EXERCISE DETAILS: This exercise calls for the line with "- ⬆️ Update dependencies", the line with "- ✏️ fix typo", and all lines between them in the material below, output exactly and with no other lines.

RECORDS TO USE:
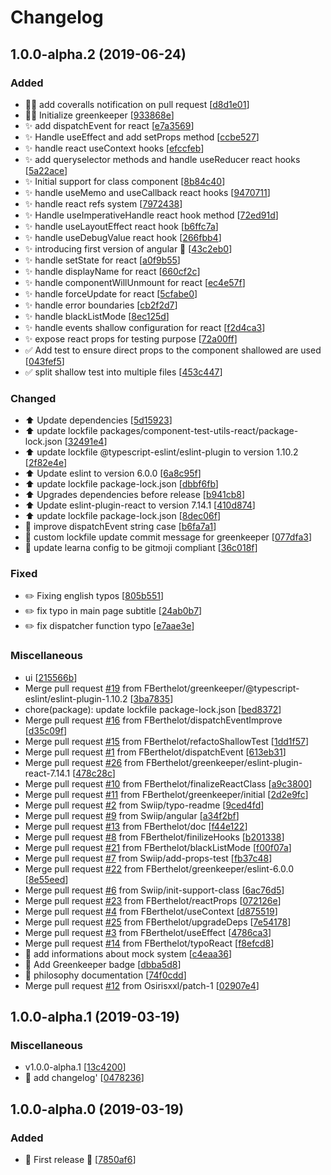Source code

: # Changelog

<a name="1.0.0-alpha.2"></a>
## 1.0.0-alpha.2 (2019-06-24)

### Added

- 👷‍♂️ add coveralls notification on pull request [[d8d1e01](https://github.com/FBerthelot/component-test-utils/commit/d8d1e016040515019522a4ea0413b79d9b9b56e1)]
- 👷‍♂️ Initialize greenkeeper [[933868e](https://github.com/FBerthelot/component-test-utils/commit/933868ecebea386026c2302eaf063a6e4ff4e853)]
- ✨ add dispatchEvent for react [[e7a3569](https://github.com/FBerthelot/component-test-utils/commit/e7a356970392a301d6a5a44a0d7ef1a0ca512386)]
- ✨ Handle useEffect and add setProps method [[ccbe527](https://github.com/FBerthelot/component-test-utils/commit/ccbe527bc3a693732fe6335c2f8d4da6bc1e1e1f)]
- ✨ handle react useContext hooks [[efccfeb](https://github.com/FBerthelot/component-test-utils/commit/efccfeb533030ff702ae26d8d83158e2c1d7d20c)]
- ✨ add queryselector methods and handle useReducer react hooks [[5a22ace](https://github.com/FBerthelot/component-test-utils/commit/5a22acecb31501e1475f28ebcd5a007a95558bff)]
- ✨ Initial support for class component [[8b84c40](https://github.com/FBerthelot/component-test-utils/commit/8b84c40135e08ccb718becd97f955be9266d15e4)]
- ✨ handle useMemo and useCallback react hooks [[9470711](https://github.com/FBerthelot/component-test-utils/commit/9470711e7907347649344942c4164285b6a8144d)]
- ✨ handle react refs system [[7972438](https://github.com/FBerthelot/component-test-utils/commit/79724388dfe5e247bbf65ad84deae97c1fa8e984)]
- ✨ Handle useImperativeHandle react hook method [[72ed91d](https://github.com/FBerthelot/component-test-utils/commit/72ed91d5a15a6e94e2ef2949b257ba6c39e65220)]
- ✨ handle useLayoutEffect react hook [[b6ffc7a](https://github.com/FBerthelot/component-test-utils/commit/b6ffc7a83267871ff14257349403961a1ceeab30)]
- ✨ handle useDebugValue react hook [[266fbb4](https://github.com/FBerthelot/component-test-utils/commit/266fbb4e3457206d66ed3acff25a964d186f118d)]
- ✨ introducing first version of angular 🎉 [[43c2eb0](https://github.com/FBerthelot/component-test-utils/commit/43c2eb0e0aa9e4eaa746b44f1ca08b535bd09b78)]
- ✨ handle setState for react [[a0f9b55](https://github.com/FBerthelot/component-test-utils/commit/a0f9b55eccb210dbc3e1e6660bb00367b491909a)]
- ✨ handle displayName for react [[660cf2c](https://github.com/FBerthelot/component-test-utils/commit/660cf2c433ffe9011de088c10c8b7daba734fead)]
- ✨ handle componentWillUnmount for react [[ec4e57f](https://github.com/FBerthelot/component-test-utils/commit/ec4e57fb60e4d65bc45e8f8fffec988a744cba53)]
- ✨ handle forceUpdate for react [[5cfabe0](https://github.com/FBerthelot/component-test-utils/commit/5cfabe087d33e162ad38abf61061b54988d3c11d)]
- ✨ handle error boundaries [[cb2f2d7](https://github.com/FBerthelot/component-test-utils/commit/cb2f2d704f614107cdbabee1b3d0f5a1a42ab918)]
- ✨ handle blackListMode [[8ec125d](https://github.com/FBerthelot/component-test-utils/commit/8ec125d3dbb8efbfcadb2d8c107edf7d8f1f3df2)]
- ✨ handle events shallow configuration for react [[f2d4ca3](https://github.com/FBerthelot/component-test-utils/commit/f2d4ca3e2045f627ea3f39de3d1b25b00a67bbed)]
- ✨ expose react props for testing purpose [[72a00ff](https://github.com/FBerthelot/component-test-utils/commit/72a00ff18f444a1bda122ffe4b28b6dd4ab2e671)]
- ✅ Add test to ensure direct props to the component shallowed are used [[043fef5](https://github.com/FBerthelot/component-test-utils/commit/043fef5a00c722afc785321002cf0f7ab9467ae9)]
- ✅ split shallow test into multiple files [[453c447](https://github.com/FBerthelot/component-test-utils/commit/453c447d2a58e0b7deb1d96a9e09e3a39a079a09)]

### Changed

- ⬆️ Update dependencies [[5d15923](https://github.com/FBerthelot/component-test-utils/commit/5d1592333074f1e1ed30951400437d6948cd6387)]
- ⬆️ update lockfile packages/component-test-utils-react/package-lock.json [[32491e4](https://github.com/FBerthelot/component-test-utils/commit/32491e4888059a01fa15833c9fdc53dc1f771dc7)]
- ⬆️ update lockfile @typescript-eslint/eslint-plugin to version 1.10.2 [[2f82e4e](https://github.com/FBerthelot/component-test-utils/commit/2f82e4e71ea4d41e07e2e4e5b676c20f1495d6d5)]
- ⬆️ Update eslint to version 6.0.0 [[6a8c95f](https://github.com/FBerthelot/component-test-utils/commit/6a8c95f4e408e25e693c7a1e73386a520333caa6)]
- ⬆️ update lockfile package-lock.json [[dbbf6fb](https://github.com/FBerthelot/component-test-utils/commit/dbbf6fbbba8e26485cff0c5d529ea8a87533bb8b)]
- ⬆️ Upgrades dependencies before release [[b941cb8](https://github.com/FBerthelot/component-test-utils/commit/b941cb85956af8969a20a5410f1b24c6d6de798e)]
- ⬆️ Update eslint-plugin-react to version 7.14.1 [[410d874](https://github.com/FBerthelot/component-test-utils/commit/410d874009cf77793a534339c5ed7da7c388b275)]
- ⬆️ update lockfile package-lock.json [[8dec06f](https://github.com/FBerthelot/component-test-utils/commit/8dec06fb7df224e1d4f41333c83eece7a65df30a)]
- 🎨 improve dispatchEvent string case [[b6fa7a1](https://github.com/FBerthelot/component-test-utils/commit/b6fa7a18c7252dcff5722b4615860f6813985475)]
- 💬 custom lockfile update commit message for greenkeeper [[077dfa3](https://github.com/FBerthelot/component-test-utils/commit/077dfa3462e4a71b2cb6701d53ad9566812d5c4a)]
- 🔧 update learna config to be gitmoji compliant [[36c018f](https://github.com/FBerthelot/component-test-utils/commit/36c018ff643d82d607f887c1a291a4609fbfa24d)]

### Fixed

- ✏️ Fixing english typos [[805b551](https://github.com/FBerthelot/component-test-utils/commit/805b55174920c2cedd6fb3be2df657304a1e43a7)]
- ✏️ fix typo in main page subtitle [[24ab0b7](https://github.com/FBerthelot/component-test-utils/commit/24ab0b7363ff2ff76121610df21f7a39cfb83fdd)]
- ✏️ fix dispatcher function typo [[e7aae3e](https://github.com/FBerthelot/component-test-utils/commit/e7aae3ec55e70e4949d5d441de834989f84d748b)]

### Miscellaneous

-  ui [[215566b](https://github.com/FBerthelot/component-test-utils/commit/215566b50f76bde4f597c070ba69d6e0b1df5892)]
-  Merge pull request [#19](https://github.com/FBerthelot/component-test-utils/issues/19) from FBerthelot/greenkeeper/@typescript-eslint/eslint-plugin-1.10.2 [[3ba7835](https://github.com/FBerthelot/component-test-utils/commit/3ba78356bf58f6993446d42449f3b3c44c50b290)]
-  chore(package): update lockfile package-lock.json [[bed8372](https://github.com/FBerthelot/component-test-utils/commit/bed83723046bfadccf6f02faad26164ca0b3d99e)]
-  Merge pull request [#16](https://github.com/FBerthelot/component-test-utils/issues/16) from FBerthelot/dispatchEventImprove [[d35c09f](https://github.com/FBerthelot/component-test-utils/commit/d35c09f39a8cbbda16b351742f0c5e4c49d8b3b8)]
-  Merge pull request [#15](https://github.com/FBerthelot/component-test-utils/issues/15) from FBerthelot/refactoShallowTest [[1dd1f57](https://github.com/FBerthelot/component-test-utils/commit/1dd1f57c50ad837d1c7ff3ea8de6c75d30abe9e1)]
-  Merge pull request [#1](https://github.com/FBerthelot/component-test-utils/issues/1) from FBerthelot/dispatchEvent [[613eb31](https://github.com/FBerthelot/component-test-utils/commit/613eb31af998e41da322dc86e6659ec0ab1b0698)]
-  Merge pull request [#26](https://github.com/FBerthelot/component-test-utils/issues/26) from FBerthelot/greenkeeper/eslint-plugin-react-7.14.1 [[478c28c](https://github.com/FBerthelot/component-test-utils/commit/478c28cd7f54060475de0ed509c4d9ed993a9528)]
-  Merge pull request [#10](https://github.com/FBerthelot/component-test-utils/issues/10) from FBerthelot/finalizeReactClass [[a9c3800](https://github.com/FBerthelot/component-test-utils/commit/a9c3800157bb593a0b31201b6c9ff5ddf2879d20)]
-  Merge pull request [#11](https://github.com/FBerthelot/component-test-utils/issues/11) from FBerthelot/greenkeeper/initial [[2d2e9fc](https://github.com/FBerthelot/component-test-utils/commit/2d2e9fc183c6cfd81875ef49cf11d3da914d6d8b)]
-  Merge pull request [#2](https://github.com/FBerthelot/component-test-utils/issues/2) from Swiip/typo-readme [[9ced4fd](https://github.com/FBerthelot/component-test-utils/commit/9ced4fdbd5cd57914ad5daf93d477764e3fdccef)]
-  Merge pull request [#9](https://github.com/FBerthelot/component-test-utils/issues/9) from Swiip/angular [[a34f2bf](https://github.com/FBerthelot/component-test-utils/commit/a34f2bfb8c1d2a5915fb6bc8eaa3a6c7e7b8aae6)]
-  Merge pull request [#13](https://github.com/FBerthelot/component-test-utils/issues/13) from FBerthelot/doc [[f44e122](https://github.com/FBerthelot/component-test-utils/commit/f44e122804a771bfb2fe8c8b4cc64cda5e3f56a8)]
-  Merge pull request [#8](https://github.com/FBerthelot/component-test-utils/issues/8) from FBerthelot/finilizeHooks [[b201338](https://github.com/FBerthelot/component-test-utils/commit/b201338f051b3757dff330339a07720495cbddaa)]
-  Merge pull request [#21](https://github.com/FBerthelot/component-test-utils/issues/21) from FBerthelot/blackListMode [[f00f07a](https://github.com/FBerthelot/component-test-utils/commit/f00f07a5ab5fc9a13d1f7278d8158ed5113d8823)]
-  Merge pull request [#7](https://github.com/FBerthelot/component-test-utils/issues/7) from Swiip/add-props-test [[fb37c48](https://github.com/FBerthelot/component-test-utils/commit/fb37c482eee90e46034dfec34aa8e67548683559)]
-  Merge pull request [#22](https://github.com/FBerthelot/component-test-utils/issues/22) from FBerthelot/greenkeeper/eslint-6.0.0 [[8e55eed](https://github.com/FBerthelot/component-test-utils/commit/8e55eed2e33d84f5673d2b5071d010b176855f26)]
-  Merge pull request [#6](https://github.com/FBerthelot/component-test-utils/issues/6) from Swiip/init-support-class [[6ac76d5](https://github.com/FBerthelot/component-test-utils/commit/6ac76d54fc922c8fc458782e3df378be2dddda0b)]
-  Merge pull request [#23](https://github.com/FBerthelot/component-test-utils/issues/23) from FBerthelot/reactProps [[072126e](https://github.com/FBerthelot/component-test-utils/commit/072126e044dab09d8c56e26521a968736fb978a7)]
-  Merge pull request [#4](https://github.com/FBerthelot/component-test-utils/issues/4) from FBerthelot/useContext [[d875519](https://github.com/FBerthelot/component-test-utils/commit/d875519d2b2df82b40a3e7d7d39731c2c83cd1f0)]
-  Merge pull request [#25](https://github.com/FBerthelot/component-test-utils/issues/25) from FBerthelot/upgradeDeps [[7e54178](https://github.com/FBerthelot/component-test-utils/commit/7e5417897d9f460a421e26e5f709408876f87fc2)]
-  Merge pull request [#3](https://github.com/FBerthelot/component-test-utils/issues/3) from FBerthelot/useEffect [[4786ca3](https://github.com/FBerthelot/component-test-utils/commit/4786ca3f33665d14ef1cb0c978d19d07af9085a5)]
-  Merge pull request [#14](https://github.com/FBerthelot/component-test-utils/issues/14) from FBerthelot/typoReact [[f8efcd8](https://github.com/FBerthelot/component-test-utils/commit/f8efcd83a63048f12add0e7ba3041a5d9d376953)]
- 📝 add informations about mock system [[c4eaa36](https://github.com/FBerthelot/component-test-utils/commit/c4eaa36eacd58e046ccf0b31c4a5d4d3e1221ebe)]
- 📝 Add Greenkeeper badge [[dbba5d8](https://github.com/FBerthelot/component-test-utils/commit/dbba5d8c3c7b8bd3b06264c75aaf803ab2c34c6b)]
- 📝 philosophy documentation [[74f0cdd](https://github.com/FBerthelot/component-test-utils/commit/74f0cdd94b0e63a99716a28e212a70852912f5c3)]
-  Merge pull request [#12](https://github.com/FBerthelot/component-test-utils/issues/12) from Osirisxxl/patch-1 [[02907e4](https://github.com/FBerthelot/component-test-utils/commit/02907e425ad76dbcc42de4d9faba2e621d6c2671)]


<a name="1.0.0-alpha.1"></a>
## 1.0.0-alpha.1 (2019-03-19)

### Miscellaneous

-  v1.0.0-alpha.1 [[13c4200](https://github.com/FBerthelot/component-test-utils/commit/13c420014036438bcb2650a74976a1cf04ff2034)]
- 📝 add changelog&#x27; [[0478236](https://github.com/FBerthelot/component-test-utils/commit/04782360931753565368ec6891f71a4c4f6dd406)]


<a name="1.0.0-alpha.0"></a>
## 1.0.0-alpha.0 (2019-03-19)

### Added

- 🎉 First release 🎉 [[7850af6](https://github.com/FBerthelot/component-test-utils/commit/7850af6d60fd15f97d032037631e0ae778a9ce92)]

EXERCISE SOLUTION:
- ⬆️ Update dependencies [[5d15923](https://github.com/FBerthelot/component-test-utils/commit/5d1592333074f1e1ed30951400437d6948cd6387)]
- ⬆️ update lockfile packages/component-test-utils-react/package-lock.json [[32491e4](https://github.com/FBerthelot/component-test-utils/commit/32491e4888059a01fa15833c9fdc53dc1f771dc7)]
- ⬆️ update lockfile @typescript-eslint/eslint-plugin to version 1.10.2 [[2f82e4e](https://github.com/FBerthelot/component-test-utils/commit/2f82e4e71ea4d41e07e2e4e5b676c20f1495d6d5)]
- ⬆️ Update eslint to version 6.0.0 [[6a8c95f](https://github.com/FBerthelot/component-test-utils/commit/6a8c95f4e408e25e693c7a1e73386a520333caa6)]
- ⬆️ update lockfile package-lock.json [[dbbf6fb](https://github.com/FBerthelot/component-test-utils/commit/dbbf6fbbba8e26485cff0c5d529ea8a87533bb8b)]
- ⬆️ Upgrades dependencies before release [[b941cb8](https://github.com/FBerthelot/component-test-utils/commit/b941cb85956af8969a20a5410f1b24c6d6de798e)]
- ⬆️ Update eslint-plugin-react to version 7.14.1 [[410d874](https://github.com/FBerthelot/component-test-utils/commit/410d874009cf77793a534339c5ed7da7c388b275)]
- ⬆️ update lockfile package-lock.json [[8dec06f](https://github.com/FBerthelot/component-test-utils/commit/8dec06fb7df224e1d4f41333c83eece7a65df30a)]
- 🎨 improve dispatchEvent string case [[b6fa7a1](https://github.com/FBerthelot/component-test-utils/commit/b6fa7a18c7252dcff5722b4615860f6813985475)]
- 💬 custom lockfile update commit message for greenkeeper [[077dfa3](https://github.com/FBerthelot/component-test-utils/commit/077dfa3462e4a71b2cb6701d53ad9566812d5c4a)]
- 🔧 update learna config to be gitmoji compliant [[36c018f](https://github.com/FBerthelot/component-test-utils/commit/36c018ff643d82d607f887c1a291a4609fbfa24d)]

### Fixed

- ✏️ Fixing english typos [[805b551](https://github.com/FBerthelot/component-test-utils/commit/805b55174920c2cedd6fb3be2df657304a1e43a7)]
- ✏️ fix typo in main page subtitle [[24ab0b7](https://github.com/FBerthelot/component-test-utils/commit/24ab0b7363ff2ff76121610df21f7a39cfb83fdd)]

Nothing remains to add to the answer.